■ **The problem**:
Each record should be given back exactly, with none missing.

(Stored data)
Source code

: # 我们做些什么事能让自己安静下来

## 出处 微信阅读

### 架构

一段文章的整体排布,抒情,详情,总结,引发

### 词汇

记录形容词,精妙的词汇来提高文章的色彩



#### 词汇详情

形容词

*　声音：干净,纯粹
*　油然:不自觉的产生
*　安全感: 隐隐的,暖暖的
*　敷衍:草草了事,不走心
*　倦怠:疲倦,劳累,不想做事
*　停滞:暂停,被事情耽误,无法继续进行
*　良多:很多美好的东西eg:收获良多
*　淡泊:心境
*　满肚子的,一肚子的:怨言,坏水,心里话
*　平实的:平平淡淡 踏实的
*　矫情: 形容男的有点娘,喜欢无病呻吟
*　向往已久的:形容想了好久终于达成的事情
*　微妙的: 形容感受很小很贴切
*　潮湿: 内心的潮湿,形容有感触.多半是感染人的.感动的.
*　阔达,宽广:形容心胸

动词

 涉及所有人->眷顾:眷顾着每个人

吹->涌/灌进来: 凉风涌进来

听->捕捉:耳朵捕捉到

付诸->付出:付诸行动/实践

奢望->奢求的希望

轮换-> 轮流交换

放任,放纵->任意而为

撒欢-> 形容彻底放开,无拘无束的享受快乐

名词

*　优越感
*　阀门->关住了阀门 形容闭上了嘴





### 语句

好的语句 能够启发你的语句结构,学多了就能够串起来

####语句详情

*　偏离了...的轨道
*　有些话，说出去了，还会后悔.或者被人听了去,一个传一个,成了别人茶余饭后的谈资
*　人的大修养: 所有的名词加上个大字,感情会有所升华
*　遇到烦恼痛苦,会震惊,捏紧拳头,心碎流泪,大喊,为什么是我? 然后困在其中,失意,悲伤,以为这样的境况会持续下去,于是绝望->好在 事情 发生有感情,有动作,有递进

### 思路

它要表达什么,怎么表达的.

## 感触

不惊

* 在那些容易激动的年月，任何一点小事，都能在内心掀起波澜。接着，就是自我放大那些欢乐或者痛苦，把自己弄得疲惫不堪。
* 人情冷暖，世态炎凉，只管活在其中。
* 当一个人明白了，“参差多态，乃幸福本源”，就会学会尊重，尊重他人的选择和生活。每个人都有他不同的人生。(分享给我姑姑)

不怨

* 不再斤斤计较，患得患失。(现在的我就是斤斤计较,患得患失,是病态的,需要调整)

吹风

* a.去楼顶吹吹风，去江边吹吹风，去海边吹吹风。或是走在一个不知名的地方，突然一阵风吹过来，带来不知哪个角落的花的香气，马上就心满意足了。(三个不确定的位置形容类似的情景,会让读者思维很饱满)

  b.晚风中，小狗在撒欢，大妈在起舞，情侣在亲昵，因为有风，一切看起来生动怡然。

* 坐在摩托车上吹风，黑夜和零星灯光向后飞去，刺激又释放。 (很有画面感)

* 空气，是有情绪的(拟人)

■ **Finished exercise**:
Source code

: # 我们做些什么事能让自己安静下来

## 出处 微信阅读

### 架构

一段文章的整体排布,抒情,详情,总结,引发

### 词汇

记录形容词,精妙的词汇来提高文章的色彩



#### 词汇详情

形容词

*　声音：干净,纯粹
*　油然:不自觉的产生
*　安全感: 隐隐的,暖暖的
*　敷衍:草草了事,不走心
*　倦怠:疲倦,劳累,不想做事
*　停滞:暂停,被事情耽误,无法继续进行
*　良多:很多美好的东西eg:收获良多
*　淡泊:心境
*　满肚子的,一肚子的:怨言,坏水,心里话
*　平实的:平平淡淡 踏实的
*　矫情: 形容男的有点娘,喜欢无病呻吟
*　向往已久的:形容想了好久终于达成的事情
*　微妙的: 形容感受很小很贴切
*　潮湿: 内心的潮湿,形容有感触.多半是感染人的.感动的.
*　阔达,宽广:形容心胸

动词

 涉及所有人->眷顾:眷顾着每个人

吹->涌/灌进来: 凉风涌进来

听->捕捉:耳朵捕捉到

付诸->付出:付诸行动/实践

奢望->奢求的希望

轮换-> 轮流交换

放任,放纵->任意而为

撒欢-> 形容彻底放开,无拘无束的享受快乐

名词

*　优越感
*　阀门->关住了阀门 形容闭上了嘴





### 语句

好的语句 能够启发你的语句结构,学多了就能够串起来

####语句详情

*　偏离了...的轨道
*　有些话，说出去了，还会后悔.或者被人听了去,一个传一个,成了别人茶余饭后的谈资
*　人的大修养: 所有的名词加上个大字,感情会有所升华
*　遇到烦恼痛苦,会震惊,捏紧拳头,心碎流泪,大喊,为什么是我? 然后困在其中,失意,悲伤,以为这样的境况会持续下去,于是绝望->好在 事情 发生有感情,有动作,有递进

### 思路

它要表达什么,怎么表达的.

## 感触

不惊

* 在那些容易激动的年月，任何一点小事，都能在内心掀起波澜。接着，就是自我放大那些欢乐或者痛苦，把自己弄得疲惫不堪。
* 人情冷暖，世态炎凉，只管活在其中。
* 当一个人明白了，“参差多态，乃幸福本源”，就会学会尊重，尊重他人的选择和生活。每个人都有他不同的人生。(分享给我姑姑)

不怨

* 不再斤斤计较，患得患失。(现在的我就是斤斤计较,患得患失,是病态的,需要调整)

吹风

* a.去楼顶吹吹风，去江边吹吹风，去海边吹吹风。或是走在一个不知名的地方，突然一阵风吹过来，带来不知哪个角落的花的香气，马上就心满意足了。(三个不确定的位置形容类似的情景,会让读者思维很饱满)

  b.晚风中，小狗在撒欢，大妈在起舞，情侣在亲昵，因为有风，一切看起来生动怡然。

* 坐在摩托车上吹风，黑夜和零星灯光向后飞去，刺激又释放。 (很有画面感)

* 空气，是有情绪的(拟人)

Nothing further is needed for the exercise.